In the Senate’s hands, the megabill underwent further changes, including more cuts to Medicaid, softer reductions to the federal food stamps program and more time to phase out green energy tax subsidies.
Skeptical House members watched these changes with a wary eye and publicly threatened to be one of just four defectors required to tank the 800-page legislation.
Arrington was determined to hold the querulous GOP coalition together. In a flurry of phone calls and conversations with senators, leadership and the White House, he worked to assuage the concerns of House holdouts while attempting to reinstate the cuts they had secured in the House’s draft of the bill.
The Senate passed its altered version and left Republican members in a bind. They could set up a lengthy conference between the two chambers or reject the bill and send it back to the upper chamber. But these options, which likely would have resulted in gridlock and an incensed Trump, were untenable.
“It became clear to all of us that we would imperil all of the good things that we’ve done,” Arrington said. The Senate had cornered the House, and now the irate hardliners had to be brought back on board.
Over a grueling 24-hour period, Trump talked with the holdouts and convinced them to switch their vote by vowing to aggressively implement the energy tax credit repeals — which he followed through on in a Monday executive order — and promising that windows to cut more spending would arise down the road, including in the leadup to an end-of-September governing funding deadline.
On July 3, the House passed the bill. One day later, Trump signed it into law.
Public polling has shown widespread opposition to the bill, with many concerned about cuts to food stamps and Medicaid. Democrats are seizing on the opportunity with ads blaming vulnerable Republicans for the bill, including their top target in Texas, Rep. Monica De La Cruz of Edinburg.
Arrington said he is not worried.
“I think voters are going to experience the benefits economically,” he said, predicting that the legislation will boost the economy. He also pushed back on claims that cuts to Medicaid and food stamps will disproportionately impact impoverished Americans, saying the bill is “not going to kick anyone off of those programs that are eligible.”
Under the new law, some recipients of these welfare services will be required to prove they are employed or actively seeking work. Caretakers, pregnant women and other vulnerable groups are exempt.

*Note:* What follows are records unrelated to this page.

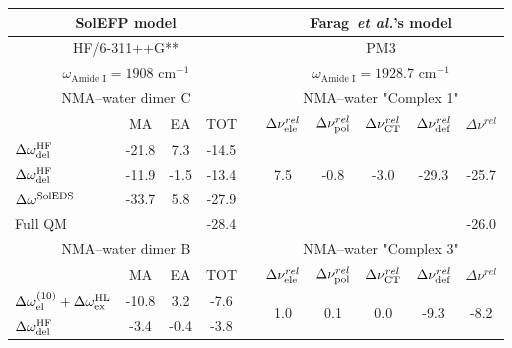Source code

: \documentclass[a4paper,titlepage,twoside,fleqn,12pt]{book}
\begin{document}
\begin{refsection}
\begin{table}[t!]
{\label{t:farag}}
\begin{tabular*}{1.0\textwidth}{@{\extracolsep{\fill} } lccccccccc}
\hline\hline
\multicolumn{4}{c}{SolEFP model}       && \multicolumn{5}{c}{Farag~\emph{et al.}'s model} \\
\hline
\multicolumn{4}{c}{HF/6-311++G**}      && \multicolumn{5}{c}{PM3} \\
   \multicolumn{4}{c}{$\omega_{\text{Amide I}}=1908\text{ cm}^{-1}$}      
&& \multicolumn{5}{c}{$\omega_{\text{Amide I}}=1928.7\text{ cm}^{-1}$} \\
%
\hline
%
\multicolumn{4}{c}{NMA--water dimer C} && \multicolumn{5}{c}{NMA--water "Complex 1"} \\
\cline{1-4} \cline{6-10}
 & MA & EA & TOT && $\Delta\nu_{\rm ele}^{rel}$ & $\Delta\nu_{\rm pol}^{rel}$ & $\Delta\nu_{\rm CT}^{rel}$ & $\Delta\nu_{\rm def}^{rel}$ &
                       $\Delta\nu^{rel}$ \\
\cline{2-4} \cline{6-10}
 $\Delta\omega^{\rm HF}_{\rm del}$  
          & -21.8 &  7.3  & -14.5 && \multirow{3}{*}{  7.5} &
                                     \multirow{3}{*}{ -0.8} &
                                     \multirow{3}{*}{ -3.0} &
                                     \multirow{3}{*}{-29.3} &
                                     \multirow{3}{*}{-25.7} \\ 
 $\Delta\omega^{\rm HF}_{\rm del}$    
          & -11.9 & -1.5  & -13.4 && & & & &       \\
 $\Delta\omega^{\rm SolEDS}$    
          & -33.7 &  5.8  & -27.9 && & & & &       \\
 Full QM  &      &        & -28.4 && & & & & -26.0 \\
%
\hline
%
\multicolumn{4}{c}{NMA--water dimer B} && \multicolumn{5}{c}{NMA--water "Complex 3"} \\
\cline{1-4} \cline{6-10}
 & MA & EA & TOT && $\Delta\nu_{\rm ele}^{rel}$ & $\Delta\nu_{\rm pol}^{rel}$ & $\Delta\nu_{\rm CT}^{rel}$ & $\Delta\nu_{\rm def}^{rel}$ &
                       $\Delta\nu^{rel}$ \\
\cline{2-4} \cline{6-10}
 $\Delta\omega^{(10)}_{\rm el}+\Delta\omega^{\rm HL}_{\rm ex}$ 
          & -10.8 &  3.2  &  -7.6 && \multirow{3}{*}{  1.0} &
                                     \multirow{3}{*}{  0.1} &
                                     \multirow{3}{*}{  0.0} &
                                     \multirow{3}{*}{ -9.3} &
                                     \multirow{3}{*}{ -8.2} \\ 
 $\Delta\omega^{\rm HF}_{\rm del}$    
          &  -3.4 & -0.4  &  -3.8 && & & & &       \\

\end{tabular*}
\end{table}
\end{refsection}
\end{document}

Medicaid advocates have expressed outrage over new administrative requirements added by the bill, including those that could kick recipients off their insurance if they do not properly and promptly complete certain paperwork.

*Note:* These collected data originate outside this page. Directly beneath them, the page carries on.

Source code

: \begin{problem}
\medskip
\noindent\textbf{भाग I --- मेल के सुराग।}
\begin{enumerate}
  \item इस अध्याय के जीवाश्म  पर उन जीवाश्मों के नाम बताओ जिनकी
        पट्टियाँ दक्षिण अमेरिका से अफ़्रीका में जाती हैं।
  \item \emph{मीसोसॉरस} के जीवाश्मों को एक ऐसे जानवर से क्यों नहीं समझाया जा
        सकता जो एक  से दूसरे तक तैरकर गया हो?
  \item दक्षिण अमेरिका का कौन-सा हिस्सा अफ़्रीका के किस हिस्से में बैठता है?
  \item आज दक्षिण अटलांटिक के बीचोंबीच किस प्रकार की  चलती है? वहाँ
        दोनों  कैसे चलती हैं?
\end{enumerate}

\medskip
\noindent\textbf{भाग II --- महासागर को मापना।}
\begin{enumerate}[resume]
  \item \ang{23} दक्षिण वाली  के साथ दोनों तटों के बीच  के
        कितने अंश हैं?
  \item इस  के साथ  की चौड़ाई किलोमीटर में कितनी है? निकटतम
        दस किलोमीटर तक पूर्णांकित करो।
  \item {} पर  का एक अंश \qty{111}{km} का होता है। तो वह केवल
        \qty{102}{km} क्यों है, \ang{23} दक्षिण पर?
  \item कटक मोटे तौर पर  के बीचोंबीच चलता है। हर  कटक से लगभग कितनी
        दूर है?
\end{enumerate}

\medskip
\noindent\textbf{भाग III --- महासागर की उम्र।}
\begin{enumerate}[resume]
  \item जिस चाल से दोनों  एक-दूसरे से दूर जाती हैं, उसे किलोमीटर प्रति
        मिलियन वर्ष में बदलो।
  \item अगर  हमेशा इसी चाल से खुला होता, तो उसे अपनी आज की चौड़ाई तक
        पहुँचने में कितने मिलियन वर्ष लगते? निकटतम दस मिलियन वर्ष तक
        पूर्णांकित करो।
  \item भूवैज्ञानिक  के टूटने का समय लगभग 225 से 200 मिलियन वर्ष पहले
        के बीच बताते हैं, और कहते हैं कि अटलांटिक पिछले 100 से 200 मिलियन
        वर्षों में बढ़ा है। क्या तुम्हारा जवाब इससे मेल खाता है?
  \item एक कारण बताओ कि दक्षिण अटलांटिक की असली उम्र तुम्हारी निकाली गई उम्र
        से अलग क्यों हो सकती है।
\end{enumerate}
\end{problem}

Through untold hours and late nights of negotiations and counseling sessions with frustrated members, Arrington said he kept his mind on securing Trump’s signature.

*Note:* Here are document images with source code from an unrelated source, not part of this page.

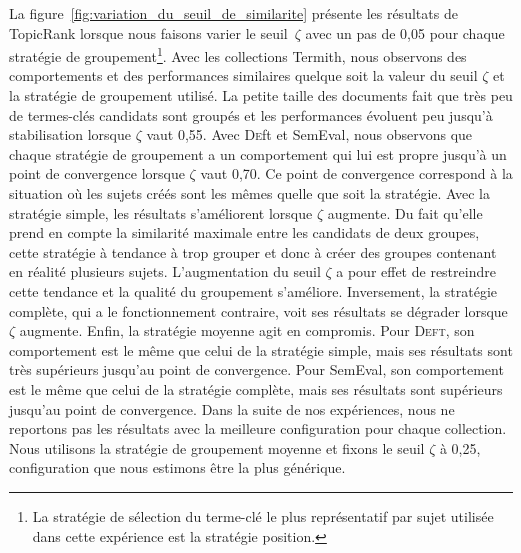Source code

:         La figure~\ref{fig:variation_du_seuil_de_similarite} présente les
        résultats de TopicRank lorsque nous faisons varier le seuil~$\zeta$ avec
        un pas de 0,05 pour chaque stratégie de groupement\footnote{La
        stratégie de sélection du terme-clé le plus représentatif par sujet
        utilisée dans cette expérience est la stratégie position.}.
        Avec les collections Termith, nous observons des comportements et des
        performances similaires quelque soit la valeur du seuil $\zeta$ et la
        stratégie de groupement utilisé. La petite taille des documents fait que
        très peu de termes-clés candidats sont groupés et les performances
        évoluent peu jusqu'à stabilisation lorsque $\zeta$ vaut 0,55. Avec \textsc{De}ft et
        SemEval, nous observons que chaque stratégie de groupement a un
        comportement qui lui est propre jusqu'à un point de convergence lorsque
        $\zeta$ vaut 0,70. Ce point de
        convergence correspond à la situation où les sujets créés sont les mêmes
        quelle que soit la stratégie. Avec la stratégie simple, les résultats
        s'améliorent lorsque $\zeta$ augmente. Du fait qu'elle prend en compte
        la similarité maximale entre les candidats de deux groupes, cette
        stratégie à tendance à trop grouper et donc à créer des groupes
        contenant en réalité plusieurs sujets. L'augmentation du seuil $\zeta$ a
        pour effet de restreindre cette tendance et la qualité du groupement
        s'améliore. Inversement, la stratégie complète, qui a le fonctionnement
        contraire, voit ses résultats se dégrader lorsque $\zeta$ augmente.
        Enfin, la stratégie moyenne agit en compromis. Pour \textsc{Deft}, son
        comportement est le même que celui de la stratégie simple, mais ses
        résultats sont très supérieurs jusqu'au point de convergence. Pour
        SemEval, son comportement est le même que celui de la stratégie
        complète, mais ses résultats sont supérieurs jusqu'au point de
        convergence.
        Dans la suite de nos expériences, nous ne reportons pas les résultats
        avec la meilleure configuration pour chaque collection. Nous utilisons
        la stratégie de groupement moyenne et fixons le seuil $\zeta$ à 0,25,
        configuration que nous estimons être la plus générique.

House Speaker Mike Johnson said Arrington’s support for the bill, from his committee through final passage, “was critical, and he helped bring it home.”
“I’m thankful to count Jodey as one of my closest friends, and one of the most effective and consequential Members of Congress,” the Louisiana Republican said in a statement.
Other Republicans who worked with Arrington on the bill also credited him for helping guide it through choppy waters.
The budget committee’s vice chair, Rep. Lloyd Smucker, pointed to Arrington’s “unwavering principles, and his ability to bring people together to deliver results,” calling him “one of the most articulate and persuasive voices in Congress.”
Georgia Republican Rep. Andrew Clyde called Arrington’s efforts “central” to the success of the bill, adding, “I look forward to his leadership as we tee up our second budget reconciliation bill.” Such a bill would put Arrington at the middle of what’s sure to be another contentious fight.
Passing the first one was not easy. It required Republican lawmakers to take what could be a politically toxic vote to cut welfare programs their constituents rely on, in exchange for a slew of other GOP priorities pushed by Trump.
Despite opposition from the other side of the aisle, Arrington saw the November election, which handed Republicans a trifecta in Washington, as a demand for change that the bill will deliver.
“When we said failure wasn't an option,” he said, “we meant it.”